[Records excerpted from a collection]
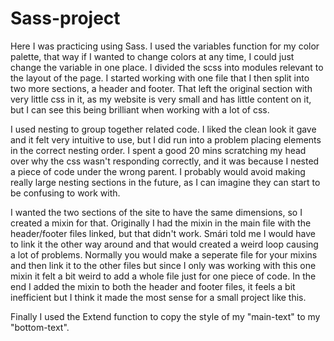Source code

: # Sass-project

Here I was practicing using Sass. I used the variables function for my color palette, that way if I wanted to change colors at any time, I could just change the variable
in one place.
I divided the scss into modules relevant to the layout of the page.
I started working with one file that I then split into two more sections, a header and footer. That left the original section with very little css in it, as my
website is very small and has little content on it, but I can see this being brilliant when working with a lot of css.

I used nesting to group together related code. I liked the clean look it gave and it felt very intuitive to use, but I did run into a problem placing
elements in the correct nesting order. I spent a good 20 mins scratching my head over why the css wasn't responding correctly, and it was because I nested a piece
of code under the wrong parent. I probably would avoid making really large nesting sections in the future, as I can imagine they can start to be confusing
to work with.

I wanted the two sections of the site to have the same dimensions, so I created a mixin for that. Originally I had the mixin in the main file with the header/footer
files linked, but that didn't work. Smári told me I would have to link it the other way around and that would created a weird loop causing a lot of problems.
Normally you would make a seperate file for your mixins and then link it to the other files but since I only was working with this one mixin it felt a bit weird
to add a whole file just for one piece of code. In the end I added the mixin to both the header and footer files, it feels a bit inefficient but I think it made the
most sense for a small project like this.

Finally I used the Extend function to copy the style of my "main-text" to my "bottom-text".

Exercise: Identify the lines above with the word "small". Copy them.

Answer below:
website is very small and has little content on it, but I can see this being brilliant when working with a lot of css.
most sense for a small project like this.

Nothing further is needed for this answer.